L’avocat Agbor Balla (au centre) lors d’une manifesfation

Ce lundi à Yaoundé s’ouvre le procès de 3 leaders anglophones originaires du nord-ouest du Cameroun. Agbor Balla, Fontem Neba et Mancho Bibixy, respectivement avocat, professeur et activiste seront jugés pour terrorisme, incitation à la violence, à la sécession et à la guerre civile, et propagation de fausses nouvelles. Le régime du président Biya leur reproche leur activisme au cours des derniers mois et leur soutien aux revendications identitaires des anglophones qui se sentent marginalisés dans un pays majoritairement francophone.

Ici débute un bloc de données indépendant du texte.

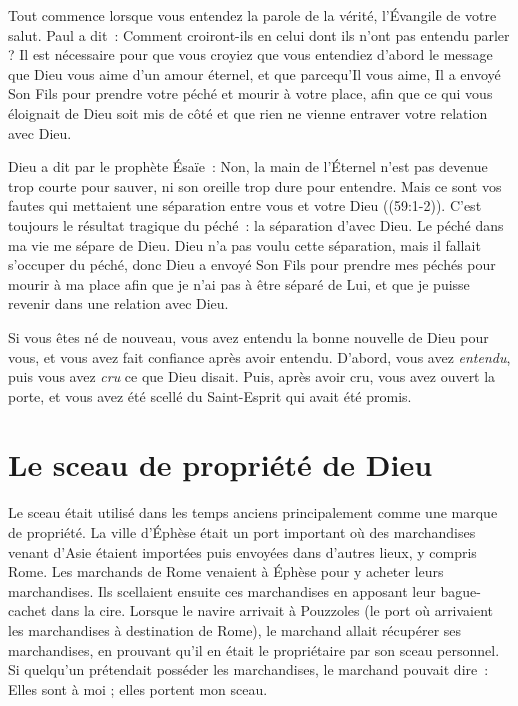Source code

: Tout commence lorsque vous entendez \og la parole de la vérité,
 l'Évangile de votre salut. \fg{} Paul a dit~:
 \og Comment croiront-ils en celui dont ils n'ont pas entendu parler ? \fg{}
 Il est nécessaire pour que vous croyiez que vous entendiez d'abord le message
 que Dieu vous aime d'un amour éternel, et que parcequ'Il vous aime,
 Il a envoyé Son Fils pour prendre votre péché et mourir à votre place,
 afin que ce qui vous éloignait de Dieu soit mis de côté et que rien
 ne vienne entraver votre relation avec Dieu.

Dieu a dit par le prophète Ésaïe~:
 \og Non, la main de l'Éternel n'est pas devenue trop courte pour sauver,
 ni son oreille trop dure pour entendre. Mais ce sont vos fautes qui mettaient
 une séparation entre vous et votre Dieu \fg{} ((59:1-2)).
 C'est toujours le résultat tragique du péché~: la séparation d'avec Dieu.
 Le péché dans ma vie me sépare de Dieu.
 Dieu n'a pas voulu cette séparation, mais il fallait s'occuper du péché,
 donc Dieu a envoyé Son Fils pour prendre mes péchés
 \ocadr pour mourir à ma place \ocadr afin que je n'ai pas
 à être séparé de Lui, et que je puisse revenir
 dans une relation avec Dieu.
 \nowidow

Si vous êtes né de nouveau, vous avez entendu
 la bonne nouvelle de Dieu pour vous, et vous avez fait confiance
 après avoir entendu. D'abord, vous avez \emph{entendu},
 puis vous avez \emph{cru} ce que Dieu disait.
 Puis, après avoir cru, vous avez ouvert la porte,
 et vous avez été \og scellé du Saint-Esprit qui avait été promis. \fg{}


\section{Le sceau de propri\'et\'e de Dieu}

\begin{specialpar}{}
Le sceau était utilisé dans les temps anciens principalement
 comme une marque de propriété.
 La ville d'Éphèse était un port important où des marchandises
 venant d'Asie étaient importées puis envoyées dans d'autres lieux,
 y compris Rome.
 Les marchands de Rome venaient à Éphèse pour y acheter leurs marchandises.
 Ils scellaient ensuite ces marchandises en apposant leur bague-cachet
 dans la cire.
 Lorsque le navire arrivait à Pouzzoles
 (le port où arrivaient les marchandises à destination de Rome),
 le marchand allait récupérer ses marchandises,
 en prouvant qu'il en était le propriétaire par son sceau personnel.
 Si quelqu'un prétendait posséder les marchandises,
 le marchand pouvait dire~:
 \og Elles sont à moi ; elles portent mon sceau. \fg{}
\end{specialpar}


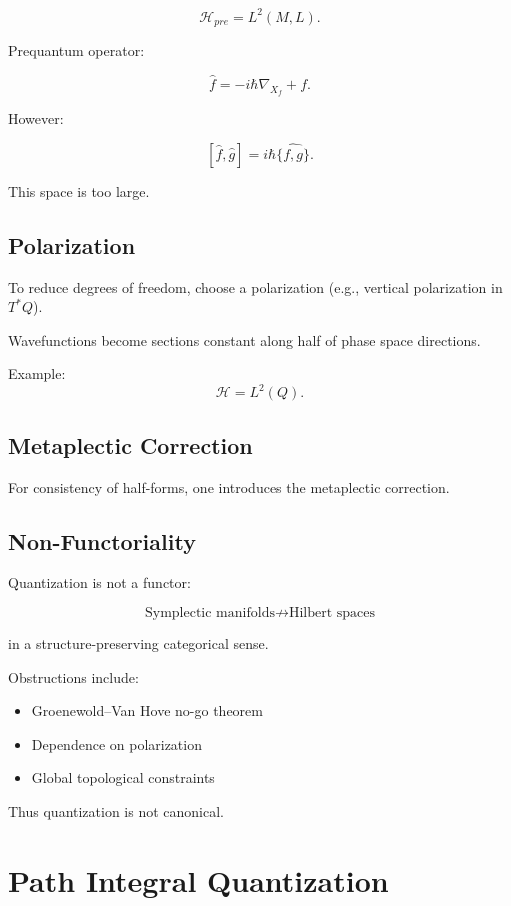 \[
\mathcal H_{pre} = L^2(M,L).
\]

Prequantum operator:

\[
\hat f = -i\hbar \nabla_{X_f} + f.
\]

However:

\[
[\hat f, \hat g] = i\hbar \widehat{\{f,g\}}.
\]

This space is too large.

\subsection{Polarization}

To reduce degrees of freedom, choose a polarization 
(e.g., vertical polarization in $T^*Q$). 

Wavefunctions become sections constant along half of phase space directions.

Example:
\[
\mathcal H = L^2(Q).
\]

\subsection{Metaplectic Correction}

For consistency of half-forms, one introduces the metaplectic correction.

\subsection{Non-Functoriality}

Quantization is not a functor:

\[
\text{Symplectic manifolds}
\not\longrightarrow
\text{Hilbert spaces}
\]

in a structure-preserving categorical sense.

Obstructions include:

\begin{itemize}
\item Groenewold–Van Hove no-go theorem
\item Dependence on polarization
\item Global topological constraints
\end{itemize}

Thus quantization is not canonical.

\section{Path Integral Quantization}

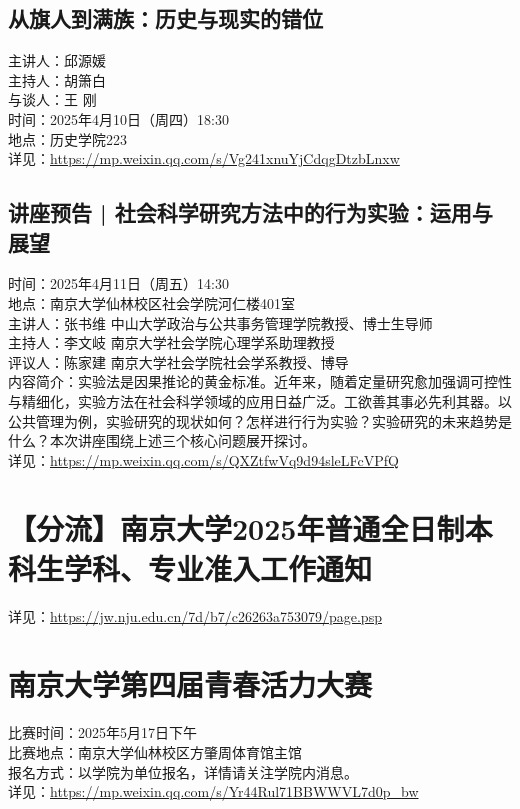 \documentclass[letterpaper, 12pt]{article}
\begin{document}
\begin{multicols}{2}
\subsection{从旗人到满族：历史与现实的错位}
主讲人：邱源媛
\\主持人：胡箫白
\\与谈人：王   刚
\\时间：2025年4月10日（周四）18:30
\\地点：历史学院223
\\详见：\url{https://mp.weixin.qq.com/s/Vg241xnuYjCdqgDtzbLnxw}

\subsection{讲座预告 | 社会科学研究方法中的行为实验：运用与展望}
时间：2025年4月11日（周五）14:30
\\地点：南京大学仙林校区社会学院河仁楼401室
\\主讲人：张书维 中山大学政治与公共事务管理学院教授、博士生导师
\\主持人：李文岐 南京大学社会学院心理学系助理教授
\\评议人：陈家建 南京大学社会学院社会学系教授、博导
\\内容简介：实验法是因果推论的黄金标准。近年来，随着定量研究愈加强调可控性与精细化，实验方法在社会科学领域的应用日益广泛。工欲善其事必先利其器。以公共管理为例，实验研究的现状如何？怎样进行行为实验？实验研究的未来趋势是什么？本次讲座围绕上述三个核心问题展开探讨。
\\详见：\url{https://mp.weixin.qq.com/s/QXZtfwVq9d94sleLFcVPfQ}



\section{【分流】南京大学2025年普通全日制本科生学科、专业准入工作通知}
详见：\url{https://jw.nju.edu.cn/7d/b7/c26263a753079/page.psp}


\section{南京大学第四届青春活力大赛}
比赛时间：2025年5月17日下午
\\比赛地点：南京大学仙林校区方肇周体育馆主馆
\\报名方式：以学院为单位报名，详情请关注学院内消息。
\\详见：\url{https://mp.weixin.qq.com/s/Yr44Rul71BBWWVL7d0p_bw}


\end{multicols}
\end{document}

Des chefs d’accusation disproportionnés

Attendu depuis le 1er février, le procès de Agbor Balla, Fontem Neba et Mancho Bibixy va enfin s’ouvrir. Le tribunal militaire de la capitale camerounaise va entendre les 3 leaders pour des chefs d’accusation qui semblent manifestement disproportionnés.

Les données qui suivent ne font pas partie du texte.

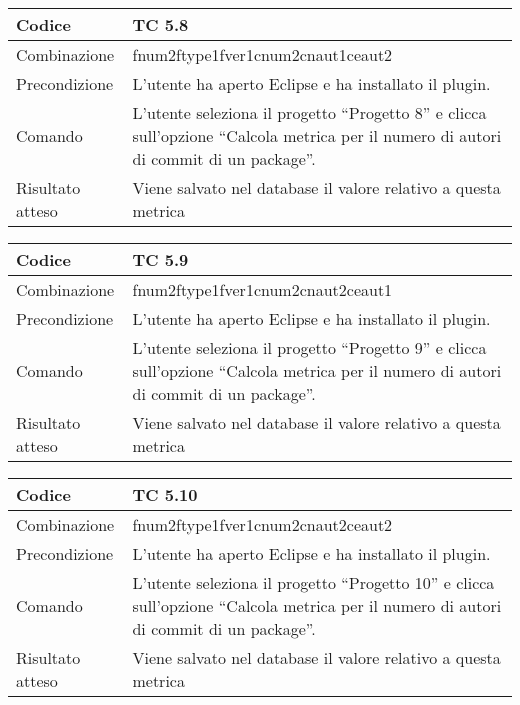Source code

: \begin{table}[ht]
\begin{tabular}{|p{3cm}|p{9cm}|}
\hline
\cellcolor{lightgray}Codice				& TC 5.8								\\
\hline
\cellcolor{lightgray}Combinazione		& fnum2ftype1fver1cnum2cnaut1ceaut2 									\\
\hline
\cellcolor{lightgray}Precondizione		& L'utente ha aperto Eclipse e ha installato il plugin.				\\
\hline
\cellcolor{lightgray}Comando			& L'utente seleziona il progetto ``Progetto 8''  e clicca sull'opzione ``Calcola metrica per il numero di autori di commit di un package''.	\\
\hline
\cellcolor{lightgray}Risultato atteso	& Viene salvato nel database il valore relativo a questa metrica	\\
\hline
\end{tabular}
\end{table}

\begin{table}[ht]
\begin{tabular}{|p{3cm}|p{9cm}|}
\hline
\cellcolor{lightgray}Codice				& TC 5.9								\\
\hline
\cellcolor{lightgray}Combinazione		& fnum2ftype1fver1cnum2cnaut2ceaut1 									\\
\hline
\cellcolor{lightgray}Precondizione		& L'utente ha aperto Eclipse e ha installato il plugin.								\\
\hline
\cellcolor{lightgray}Comando			& L'utente seleziona il progetto ``Progetto 9''  e clicca sull'opzione ``Calcola metrica per il numero di autori di commit di un package''.	\\
\hline
\cellcolor{lightgray}Risultato atteso	& Viene salvato nel database il valore relativo a questa metrica	\\
\hline
\end{tabular}
\end{table}

\begin{table}[ht]
\begin{tabular}{|p{3cm}|p{9cm}|}
\hline
\cellcolor{lightgray}Codice				& TC 5.10								\\
\hline
\cellcolor{lightgray}Combinazione		& fnum2ftype1fver1cnum2cnaut2ceaut2 									\\
\hline
\cellcolor{lightgray}Precondizione		& L'utente ha aperto Eclipse e ha installato il plugin.									\\
\hline
\cellcolor{lightgray}Comando			& L'utente seleziona il progetto ``Progetto 10''  e clicca sull'opzione ``Calcola metrica per il numero di autori di commit di un package''.	\\
\hline
\cellcolor{lightgray}Risultato atteso	& Viene salvato nel database il valore relativo a questa metrica	\\
\hline
\end{tabular}
\end{table}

En effet, les accusés ont, avec d’autres, appelé les Camerounais des régions anglophones (dans le nord-ouest du pays) à manifester pour mettre fin à ce qu’ils considèrent comme une marginalisation du pouvoir de Paul Biya et une plus grande reconnaissance de l’anglais dans l’administration.

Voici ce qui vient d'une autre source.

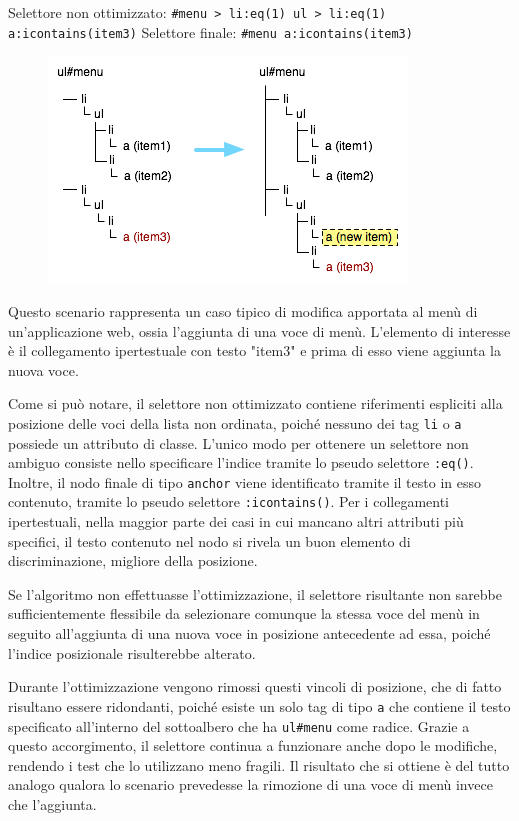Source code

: Selettore non ottimizzato:  \verb|#menu > li:eq(1) ul > li:eq(1) a:icontains(item3)| 
\newline
Selettore finale:  \verb|#menu a:icontains(item3)| 

\begin{figure}[htbp]
\begin{center}
\includegraphics{images/dom_examples/menu_add_item.png}
\end{center}
\end{figure}

Questo scenario rappresenta un caso tipico di modifica apportata al menù di un'applicazione web, ossia l'aggiunta di una voce di menù. L'elemento di interesse è il collegamento ipertestuale con testo "item3" e prima di esso viene aggiunta la nuova voce. 

Come si può notare, il selettore non ottimizzato contiene riferimenti espliciti alla posizione delle voci della lista non ordinata, poiché nessuno dei tag \verb|li| o \verb|a| possiede un attributo di classe. L'unico modo per ottenere un selettore non ambiguo consiste nello specificare l'indice tramite lo pseudo selettore \verb|:eq()|. Inoltre, il nodo finale di tipo \verb|anchor| viene identificato tramite il testo in esso contenuto, tramite lo pseudo selettore \verb|:icontains()|. Per i collegamenti ipertestuali, nella maggior parte dei casi in cui mancano altri attributi più specifici, il testo contenuto nel nodo si rivela un buon elemento di discriminazione, migliore della posizione.

Se l'algoritmo non effettuasse l'ottimizzazione, il selettore risultante non sarebbe sufficientemente flessibile da selezionare comunque la stessa voce del menù in seguito all'aggiunta di una nuova voce in posizione antecedente ad essa, poiché l'indice posizionale risulterebbe alterato.

Durante l'ottimizzazione vengono rimossi questi vincoli di posizione, che di fatto risultano essere ridondanti, poiché esiste un solo tag di tipo \verb|a| che contiene il testo specificato all'interno del sottoalbero che ha \verb|ul#menu| come radice. Grazie a questo accorgimento, il selettore continua  a funzionare anche dopo le modifiche, rendendo i test che lo utilizzano meno fragili. Il risultato che si ottiene è del tutto analogo qualora lo scenario prevedesse la rimozione di una voce di menù invece che l'aggiunta.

Débordé par l’ampleur de la contestation, le gouvernement de Paul Biya a très vite interdit la tenue des manifestations dans le nord-ouest. Dans la foulée, les 3 leaders ont été arrêtés en région anglophone avant d’en être éloignés et conduits à Yaoundé. Leurs soutiens pensent que cet éloignement avait pour but pour éviter un accroissement de la pression populaire dans ces régions. Les 3 prévenus vont être présentés devant le juge dans le cadre d’un procès que beaucoup considèrent déjà comme un procès d’opinion.

Internet coupé et répression dans le nord-ouest

Malgré une légère accalmie pendant la Coupe d’Afrique des nations de football (CAN) que les Camerounais ont remportée, les contestations dans les régions anglophones se poursuivent. Jusqu’à présent, le gouvernement camerounais a choisi d’y répondre par la répression et par la censure.

Les autorités camerounaises ont ainsi décidé de couper l’accès à internet dans le nord-ouest du pays. En solidarité avec ceux qui se trouvent dans les régions victimes de censures, des Camerounais ont créé un hastag sur les réseaux sociaux pour réclamer le rétablissement d’internet : #BringBackOurInternet

Au sein de l’opposition camerounaise, on affirme que les arrestations ne se sont pas limitées aux 3 leaders anglophones qui seront présentés au juge aujourd’hui. D’autres avocats et personnalités anglophones auraient été subrepticement arrêtés. L’opposition craint que ces personnes ne subissent des sévices et des violations de leurs droits.